- **Records shown**
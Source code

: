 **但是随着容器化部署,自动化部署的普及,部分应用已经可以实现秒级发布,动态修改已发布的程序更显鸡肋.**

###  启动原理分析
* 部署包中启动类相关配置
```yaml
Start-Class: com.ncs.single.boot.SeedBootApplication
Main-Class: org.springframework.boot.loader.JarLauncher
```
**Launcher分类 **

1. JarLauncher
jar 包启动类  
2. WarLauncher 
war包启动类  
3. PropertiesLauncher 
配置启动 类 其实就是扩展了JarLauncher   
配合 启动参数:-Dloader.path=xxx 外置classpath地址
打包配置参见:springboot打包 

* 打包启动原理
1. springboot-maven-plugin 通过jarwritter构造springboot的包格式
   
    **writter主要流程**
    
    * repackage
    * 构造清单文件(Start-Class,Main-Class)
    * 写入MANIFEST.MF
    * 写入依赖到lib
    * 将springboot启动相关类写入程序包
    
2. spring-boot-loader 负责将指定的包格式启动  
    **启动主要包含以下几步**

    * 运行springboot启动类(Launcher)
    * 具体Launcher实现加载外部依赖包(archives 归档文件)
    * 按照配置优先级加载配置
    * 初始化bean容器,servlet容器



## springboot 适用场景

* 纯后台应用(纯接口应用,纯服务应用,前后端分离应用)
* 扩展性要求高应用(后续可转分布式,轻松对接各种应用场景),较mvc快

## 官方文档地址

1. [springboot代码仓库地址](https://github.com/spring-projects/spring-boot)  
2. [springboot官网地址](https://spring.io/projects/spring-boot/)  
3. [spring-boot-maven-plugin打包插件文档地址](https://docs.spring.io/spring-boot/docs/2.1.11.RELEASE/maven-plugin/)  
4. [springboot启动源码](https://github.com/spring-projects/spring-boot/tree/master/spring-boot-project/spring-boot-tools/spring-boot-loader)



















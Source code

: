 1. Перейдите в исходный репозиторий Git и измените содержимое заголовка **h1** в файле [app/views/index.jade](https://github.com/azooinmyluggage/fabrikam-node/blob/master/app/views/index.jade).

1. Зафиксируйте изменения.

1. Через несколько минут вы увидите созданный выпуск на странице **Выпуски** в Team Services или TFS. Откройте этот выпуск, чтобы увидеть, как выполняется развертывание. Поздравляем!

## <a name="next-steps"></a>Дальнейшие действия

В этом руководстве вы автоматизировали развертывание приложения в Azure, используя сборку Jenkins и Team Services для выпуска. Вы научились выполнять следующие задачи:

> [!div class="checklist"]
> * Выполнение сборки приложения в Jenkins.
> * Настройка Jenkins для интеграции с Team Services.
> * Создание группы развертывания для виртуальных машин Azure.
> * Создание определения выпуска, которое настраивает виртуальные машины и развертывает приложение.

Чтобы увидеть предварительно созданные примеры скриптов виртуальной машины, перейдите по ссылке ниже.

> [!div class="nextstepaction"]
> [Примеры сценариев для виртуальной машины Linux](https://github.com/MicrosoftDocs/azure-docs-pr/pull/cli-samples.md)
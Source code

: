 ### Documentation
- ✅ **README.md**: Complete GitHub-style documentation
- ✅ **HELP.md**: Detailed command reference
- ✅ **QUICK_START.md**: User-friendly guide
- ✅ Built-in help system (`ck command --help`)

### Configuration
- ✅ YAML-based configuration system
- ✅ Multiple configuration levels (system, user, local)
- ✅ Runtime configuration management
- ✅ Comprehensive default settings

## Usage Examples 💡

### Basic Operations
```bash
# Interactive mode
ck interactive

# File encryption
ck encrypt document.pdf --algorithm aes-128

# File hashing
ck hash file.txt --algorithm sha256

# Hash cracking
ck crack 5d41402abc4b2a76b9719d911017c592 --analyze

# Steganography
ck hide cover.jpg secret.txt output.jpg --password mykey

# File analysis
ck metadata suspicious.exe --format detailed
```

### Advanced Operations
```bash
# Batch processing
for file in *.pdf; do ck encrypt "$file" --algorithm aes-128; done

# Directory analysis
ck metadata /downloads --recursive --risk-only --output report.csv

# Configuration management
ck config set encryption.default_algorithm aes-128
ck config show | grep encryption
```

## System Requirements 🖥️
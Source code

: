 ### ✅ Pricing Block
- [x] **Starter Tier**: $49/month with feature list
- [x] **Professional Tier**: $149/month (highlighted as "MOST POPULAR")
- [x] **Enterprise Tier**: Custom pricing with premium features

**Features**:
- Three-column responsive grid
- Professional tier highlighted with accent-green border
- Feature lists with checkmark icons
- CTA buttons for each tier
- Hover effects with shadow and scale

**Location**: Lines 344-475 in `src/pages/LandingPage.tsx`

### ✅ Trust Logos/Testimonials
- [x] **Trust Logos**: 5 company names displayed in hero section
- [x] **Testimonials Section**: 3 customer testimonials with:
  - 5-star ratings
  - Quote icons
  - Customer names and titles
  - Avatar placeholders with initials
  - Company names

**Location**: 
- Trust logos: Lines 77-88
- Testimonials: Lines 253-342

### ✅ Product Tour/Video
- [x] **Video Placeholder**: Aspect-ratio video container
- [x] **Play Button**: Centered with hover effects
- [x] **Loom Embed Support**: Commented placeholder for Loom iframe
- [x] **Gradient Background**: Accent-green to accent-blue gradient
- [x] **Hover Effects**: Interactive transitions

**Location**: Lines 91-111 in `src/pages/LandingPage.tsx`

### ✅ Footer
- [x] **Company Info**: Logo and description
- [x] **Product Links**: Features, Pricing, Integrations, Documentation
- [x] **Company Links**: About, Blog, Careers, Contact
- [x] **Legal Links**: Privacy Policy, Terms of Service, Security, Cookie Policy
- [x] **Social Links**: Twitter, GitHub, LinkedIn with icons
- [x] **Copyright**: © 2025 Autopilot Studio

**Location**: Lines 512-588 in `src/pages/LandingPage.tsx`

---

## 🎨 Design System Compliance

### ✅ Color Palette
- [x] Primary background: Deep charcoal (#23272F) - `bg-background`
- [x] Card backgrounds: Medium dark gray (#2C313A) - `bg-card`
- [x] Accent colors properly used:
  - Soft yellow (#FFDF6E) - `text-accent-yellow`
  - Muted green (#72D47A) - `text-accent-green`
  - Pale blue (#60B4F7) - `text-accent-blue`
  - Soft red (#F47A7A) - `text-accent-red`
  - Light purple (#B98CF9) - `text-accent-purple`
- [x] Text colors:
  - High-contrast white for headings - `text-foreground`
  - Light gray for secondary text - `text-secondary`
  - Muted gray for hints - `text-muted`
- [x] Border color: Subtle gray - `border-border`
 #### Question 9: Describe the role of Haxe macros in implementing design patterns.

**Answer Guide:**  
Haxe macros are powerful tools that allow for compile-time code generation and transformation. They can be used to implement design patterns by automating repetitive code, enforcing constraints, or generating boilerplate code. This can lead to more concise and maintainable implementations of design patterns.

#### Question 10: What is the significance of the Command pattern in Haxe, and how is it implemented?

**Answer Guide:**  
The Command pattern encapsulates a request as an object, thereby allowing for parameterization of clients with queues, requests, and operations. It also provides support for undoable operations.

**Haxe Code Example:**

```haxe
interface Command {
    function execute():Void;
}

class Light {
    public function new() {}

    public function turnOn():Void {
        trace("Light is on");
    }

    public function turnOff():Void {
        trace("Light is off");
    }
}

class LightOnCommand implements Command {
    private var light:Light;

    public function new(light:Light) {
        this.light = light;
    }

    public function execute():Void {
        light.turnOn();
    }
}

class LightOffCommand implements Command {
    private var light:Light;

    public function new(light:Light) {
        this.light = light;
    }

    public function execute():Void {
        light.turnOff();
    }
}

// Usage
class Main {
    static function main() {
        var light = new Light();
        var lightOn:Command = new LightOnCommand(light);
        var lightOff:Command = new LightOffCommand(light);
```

- **Exercise details**
The response should be an exact copy of every line above.

- **Solution for this exercise**
Source code

: **但是随着容器化部署,自动化部署的普及,部分应用已经可以实现秒级发布,动态修改已发布的程序更显鸡肋.**

###  启动原理分析
* 部署包中启动类相关配置
```yaml
Start-Class: com.ncs.single.boot.SeedBootApplication
Main-Class: org.springframework.boot.loader.JarLauncher
```
**Launcher分类 **

1. JarLauncher
jar 包启动类  
2. WarLauncher 
war包启动类  
3. PropertiesLauncher 
配置启动 类 其实就是扩展了JarLauncher   
配合 启动参数:-Dloader.path=xxx 外置classpath地址
打包配置参见:springboot打包 

* 打包启动原理
1. springboot-maven-plugin 通过jarwritter构造springboot的包格式
   
    **writter主要流程**
    
    * repackage
    * 构造清单文件(Start-Class,Main-Class)
    * 写入MANIFEST.MF
    * 写入依赖到lib
    * 将springboot启动相关类写入程序包
    
2. spring-boot-loader 负责将指定的包格式启动  
    **启动主要包含以下几步**

    * 运行springboot启动类(Launcher)
    * 具体Launcher实现加载外部依赖包(archives 归档文件)
    * 按照配置优先级加载配置
    * 初始化bean容器,servlet容器



## springboot 适用场景

* 纯后台应用(纯接口应用,纯服务应用,前后端分离应用)
* 扩展性要求高应用(后续可转分布式,轻松对接各种应用场景),较mvc快

## 官方文档地址

1. [springboot代码仓库地址](https://github.com/spring-projects/spring-boot)  
2. [springboot官网地址](https://spring.io/projects/spring-boot/)  
3. [spring-boot-maven-plugin打包插件文档地址](https://docs.spring.io/spring-boot/docs/2.1.11.RELEASE/maven-plugin/)  
4. [springboot启动源码](https://github.com/spring-projects/spring-boot/tree/master/spring-boot-project/spring-boot-tools/spring-boot-loader)



















Source code

: 1. Перейдите в исходный репозиторий Git и измените содержимое заголовка **h1** в файле [app/views/index.jade](https://github.com/azooinmyluggage/fabrikam-node/blob/master/app/views/index.jade).

1. Зафиксируйте изменения.

1. Через несколько минут вы увидите созданный выпуск на странице **Выпуски** в Team Services или TFS. Откройте этот выпуск, чтобы увидеть, как выполняется развертывание. Поздравляем!

## <a name="next-steps"></a>Дальнейшие действия

В этом руководстве вы автоматизировали развертывание приложения в Azure, используя сборку Jenkins и Team Services для выпуска. Вы научились выполнять следующие задачи:

> [!div class="checklist"]
> * Выполнение сборки приложения в Jenkins.
> * Настройка Jenkins для интеграции с Team Services.
> * Создание группы развертывания для виртуальных машин Azure.
> * Создание определения выпуска, которое настраивает виртуальные машины и развертывает приложение.

Чтобы увидеть предварительно созданные примеры скриптов виртуальной машины, перейдите по ссылке ниже.

> [!div class="nextstepaction"]
> [Примеры сценариев для виртуальной машины Linux](https://github.com/MicrosoftDocs/azure-docs-pr/pull/cli-samples.md)
Source code

: ### Documentation
- ✅ **README.md**: Complete GitHub-style documentation
- ✅ **HELP.md**: Detailed command reference
- ✅ **QUICK_START.md**: User-friendly guide
- ✅ Built-in help system (`ck command --help`)

### Configuration
- ✅ YAML-based configuration system
- ✅ Multiple configuration levels (system, user, local)
- ✅ Runtime configuration management
- ✅ Comprehensive default settings

## Usage Examples 💡

### Basic Operations
```bash
# Interactive mode
ck interactive

# File encryption
ck encrypt document.pdf --algorithm aes-128

# File hashing
ck hash file.txt --algorithm sha256

# Hash cracking
ck crack 5d41402abc4b2a76b9719d911017c592 --analyze

# Steganography
ck hide cover.jpg secret.txt output.jpg --password mykey

# File analysis
ck metadata suspicious.exe --format detailed
```

### Advanced Operations
```bash
# Batch processing
for file in *.pdf; do ck encrypt "$file" --algorithm aes-128; done

# Directory analysis
ck metadata /downloads --recursive --risk-only --output report.csv

# Configuration management
ck config set encryption.default_algorithm aes-128
ck config show | grep encryption
```

## System Requirements 🖥️
Source code

: ### ✅ Pricing Block
- [x] **Starter Tier**: $49/month with feature list
- [x] **Professional Tier**: $149/month (highlighted as "MOST POPULAR")
- [x] **Enterprise Tier**: Custom pricing with premium features

**Features**:
- Three-column responsive grid
- Professional tier highlighted with accent-green border
- Feature lists with checkmark icons
- CTA buttons for each tier
- Hover effects with shadow and scale

**Location**: Lines 344-475 in `src/pages/LandingPage.tsx`

### ✅ Trust Logos/Testimonials
- [x] **Trust Logos**: 5 company names displayed in hero section
- [x] **Testimonials Section**: 3 customer testimonials with:
  - 5-star ratings
  - Quote icons
  - Customer names and titles
  - Avatar placeholders with initials
  - Company names

**Location**: 
- Trust logos: Lines 77-88
- Testimonials: Lines 253-342

### ✅ Product Tour/Video
- [x] **Video Placeholder**: Aspect-ratio video container
- [x] **Play Button**: Centered with hover effects
- [x] **Loom Embed Support**: Commented placeholder for Loom iframe
- [x] **Gradient Background**: Accent-green to accent-blue gradient
- [x] **Hover Effects**: Interactive transitions

**Location**: Lines 91-111 in `src/pages/LandingPage.tsx`

### ✅ Footer
- [x] **Company Info**: Logo and description
- [x] **Product Links**: Features, Pricing, Integrations, Documentation
- [x] **Company Links**: About, Blog, Careers, Contact
- [x] **Legal Links**: Privacy Policy, Terms of Service, Security, Cookie Policy
- [x] **Social Links**: Twitter, GitHub, LinkedIn with icons
- [x] **Copyright**: © 2025 Autopilot Studio

**Location**: Lines 512-588 in `src/pages/LandingPage.tsx`

---

## 🎨 Design System Compliance

### ✅ Color Palette
- [x] Primary background: Deep charcoal (#23272F) - `bg-background`
- [x] Card backgrounds: Medium dark gray (#2C313A) - `bg-card`
- [x] Accent colors properly used:
  - Soft yellow (#FFDF6E) - `text-accent-yellow`
  - Muted green (#72D47A) - `text-accent-green`
  - Pale blue (#60B4F7) - `text-accent-blue`
  - Soft red (#F47A7A) - `text-accent-red`
  - Light purple (#B98CF9) - `text-accent-purple`
- [x] Text colors:
  - High-contrast white for headings - `text-foreground`
  - Light gray for secondary text - `text-secondary`
  - Muted gray for hints - `text-muted`
- [x] Border color: Subtle gray - `border-border`
 #### Question 9: Describe the role of Haxe macros in implementing design patterns.

**Answer Guide:**  
Haxe macros are powerful tools that allow for compile-time code generation and transformation. They can be used to implement design patterns by automating repetitive code, enforcing constraints, or generating boilerplate code. This can lead to more concise and maintainable implementations of design patterns.

#### Question 10: What is the significance of the Command pattern in Haxe, and how is it implemented?

**Answer Guide:**  
The Command pattern encapsulates a request as an object, thereby allowing for parameterization of clients with queues, requests, and operations. It also provides support for undoable operations.

**Haxe Code Example:**

```haxe
interface Command {
    function execute():Void;
}

class Light {
    public function new() {}

    public function turnOn():Void {
        trace("Light is on");
    }

    public function turnOff():Void {
        trace("Light is off");
    }
}

class LightOnCommand implements Command {
    private var light:Light;

    public function new(light:Light) {
        this.light = light;
    }

    public function execute():Void {
        light.turnOn();
    }
}

class LightOffCommand implements Command {
    private var light:Light;

    public function new(light:Light) {
        this.light = light;
    }

    public function execute():Void {
        light.turnOff();
    }
}

// Usage
class Main {
    static function main() {
        var light = new Light();
        var lightOn:Command = new LightOnCommand(light);
        var lightOff:Command = new LightOffCommand(light);
```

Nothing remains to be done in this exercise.